BRINDISI – Non dovrebbe trattarsi di meningite meningococcica il caso del paziente di nazionalità rumena ricoverato da giovedì 26 gennaio nel reparto di malattie infettive dell’ospedale Perrino di Brindisi perché sospettato di essere affetto da un’infiammazione della meninge. L’uomo giunse nel nosocomio brindisino da Casarano (Le) con sintomi che riconducibili alla meningite, l’infezione che colpisce le membrane che rivestono il cervello e il midollo spinale e fu subito messo in isolamento.

Ma secondo tutti gli esami eseguiti fino alla mattinata di oggi, sabato 28 gennaio, si tratterebbe di un falso allarme. L’ufficialità arriva dal direttore sanitario dell’Asl di Brindisi, Antonino La Spada, contattato telefonicamente da BrinisiReport. La risposta definitiva sul caso giungerà nei prossimi giorni quando saranno eseguiti ulteriori approfondimenti diagnostici.

Come si legge sul sito del Ministero della Salute, va ricordato che la malattia può essere virale, batterica o causata da funghi. La forma virale, detta anche meningite asettica, è quella più comune: di solito non ha conseguenze gravi e si risolve nell’arco di 7-10 giorni. Un caso simile si è verificato nel Brindisino nei giorni scorsi: ha colpito un 14enne di Pezze di Greco (Fa). La forma batterica, invece, è più rara ma estremamente più seria, e può avere conseguenze fatali. Il periodo di incubazione della malattia può variare a seconda del microorganismo causale. Nel caso della meningite virale va dai 3 ai 6 giorni, per la forma batterica dai 2 ai 10 giorni.
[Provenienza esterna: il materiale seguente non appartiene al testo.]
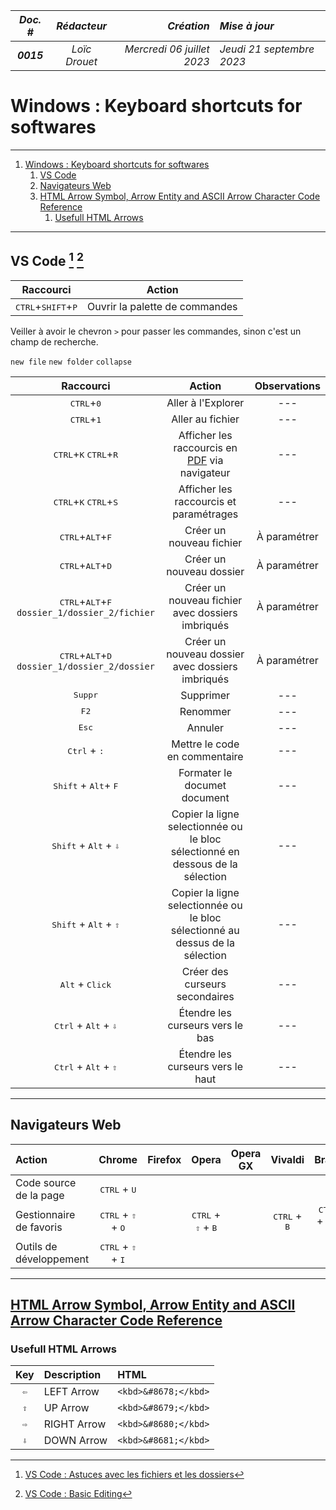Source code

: |*Doc. #*|*Rédacteur*|*Création*|*Mise à jour*|
|:---:|:---:|---:|:---|
|***0015***|*Loïc Drouet*|_Mercredi 06 juillet 2023_|_Jeudi 21 septembre 2023_|

# Windows : Keyboard shortcuts for softwares

---

<!-- @import "[TOC]" {cmd="toc" depthFrom=1 depthTo=6 orderedList=true} -->

<!-- code_chunk_output -->

1. [Windows : Keyboard shortcuts for softwares](#windows--keyboard-shortcuts-for-softwares)
    1. [VS Code  ](#vs-code-1-2)
    2. [Navigateurs Web](#navigateurs-web)
    3. [HTML Arrow Symbol, Arrow Entity and ASCII Arrow Character Code Reference](#html-arrow-symbol-arrow-entity-and-ascii-arrow-character-code-referencehttpswwwtoptalcomdesignershtmlarrowsarrows)
        1. [Usefull HTML Arrows](#usefull-html-arrows)

<!-- /code_chunk_output -->

---

## VS Code [^1] [^2]
[^1]: [VS Code : Astuces avec les fichiers et les dossiers](https://www.youtube.com/watch?v=NvjLXgTagck)
[^2]: [VS Code : Basic Editing](https://code.visualstudio.com/docs/editor/codebasics)

|Raccourci|Action|
|:---:|:---:|
|<kbd>CTRL</kbd>+<kbd>SHIFT</kbd>+<kbd>P</kbd>|Ouvrir la palette de commandes|

Veiller à avoir le chevron `>` pour passer les commandes, sinon c'est un champ de recherche.

`new file`
`new folder`
`collapse`

|Raccourci|Action|Observations|
|:---:|:---:|:---:|
|<kbd>CTRL</kbd>+<kbd>0</kbd>|Aller à l'Explorer|---|
|<kbd>CTRL</kbd>+<kbd>1</kbd>|Aller au fichier|---|
|<kbd>CTRL</kbd>+<kbd>K</kbd> <kbd>CTRL</kbd>+<kbd>R</kbd>|Afficher les raccourcis en [PDF](https://code.visualstudio.com/shortcuts/keyboard-shortcuts-windows.pdf) via navigateur|---|
|<kbd>CTRL</kbd>+<kbd>K</kbd> <kbd>CTRL</kbd>+<kbd>S</kbd>|Afficher les raccourcis et paramétrages|---|
|<kbd>CTRL</kbd>+<kbd>ALT</kbd>+<kbd>F</kbd>|Créer un nouveau fichier|À paramétrer|
|<kbd>CTRL</kbd>+<kbd>ALT</kbd>+<kbd>D</kbd>|Créer un nouveau dossier|À paramétrer|
|<kbd>CTRL</kbd>+<kbd>ALT</kbd>+<kbd>F</kbd> `dossier_1/dossier_2/fichier`|Créer un nouveau fichier avec dossiers imbriqués|À paramétrer|
|<kbd>CTRL</kbd>+<kbd>ALT</kbd>+<kbd>D</kbd> `dossier_1/dossier_2/dossier`|Créer un nouveau dossier avec dossiers imbriqués|À paramétrer|
|<kbd>Suppr</kbd>|Supprimer|---|
|<kbd>F2</kbd>|Renommer|---|
|<kbd>Esc</kbd>|Annuler|---|
|<kbd>Ctrl</kbd> + <kbd>:</kbd>|Mettre le code en commentaire|---|
|<kbd>Shift</kbd> + <kbd>Alt</kbd>+ <kbd>F</kbd>|Formater le documet document|---|
|<kbd>Shift</kbd> + <kbd>Alt</kbd> + <kbd>&#8681;</kbd>|Copier la ligne selectionnée ou le bloc sélectionné en dessous de la sélection|---|
|<kbd>Shift</kbd> + <kbd>Alt</kbd> + <kbd>&#8679;</kbd>|Copier la ligne selectionnée ou le bloc sélectionné au dessus de la sélection|---|
|<kbd>Alt</kbd> + <kbd>Click</kbd>|Créer des curseurs secondaires|---| 
|<kbd>Ctrl</kbd> + <kbd>Alt</kbd> + <kbd>&#8681;</kbd>|Étendre les curseurs vers le bas|---| 
|<kbd>Ctrl</kbd> + <kbd>Alt</kbd> + <kbd>&#8679;</kbd>|Étendre les curseurs vers le haut|---| 

---

## Navigateurs Web

|Action|Chrome|Firefox|Opera|Opera GX|Vivaldi|Brave|UR|Maxthon|Edge|
|:---|:---:|:---:|:---:|:---:|:---:|:---:|:---:|:---:|:---:|
|Code source de la page|<kbd>CTRL</kbd> + <kbd>U</kbd>|||||||||
|Gestionnaire de favoris|<kbd>CTRL</kbd> + <kbd>&#8679;</kbd> + <kbd>O</kbd>||<kbd>CTRL</kbd> + <kbd>&#8679;</kbd> + <kbd>B</kbd>||<kbd>CTRL</kbd> + <kbd>B</kbd>|<kbd>CTRL</kbd> + <kbd>&#8679;</kbd> + <kbd>O</kbd>||||
|Outils de développement|<kbd>CTRL</kbd> + <kbd>&#8679;</kbd> + <kbd>I</kbd>||||||||||

---

## [HTML Arrow Symbol, Arrow Entity and ASCII Arrow Character Code Reference](https://www.toptal.com/designers/htmlarrows/arrows/)

### Usefull HTML Arrows

|Key|Description|HTML|
|:---:|:---|:---|
|<kbd>&#8678;</kbd>|LEFT Arrow|`<kbd>&#8678;</kbd>`|
|<kbd>&#8679;</kbd>|UP Arrow|`<kbd>&#8679;</kbd>`|
|<kbd>&#8680;</kbd>|RIGHT Arrow|`<kbd>&#8680;</kbd>`|
|<kbd>&#8681;</kbd>|DOWN Arrow|`<kbd>&#8681;</kbd>`|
L'infezione si trasmette attraverso il contatto con le secrezioni orali o le goccioline di saliva. La malattia è contagiosa solo durante la fase acuta dei sintomi e nei giorni immediatamente precedenti l’esordio. Come ha comunicato l’Asl nei giorni scorsi attraverso una nota stampa, in Puglia non c’è alcuna emergenza e nel Brindisino non si sono verificati casi di meningite.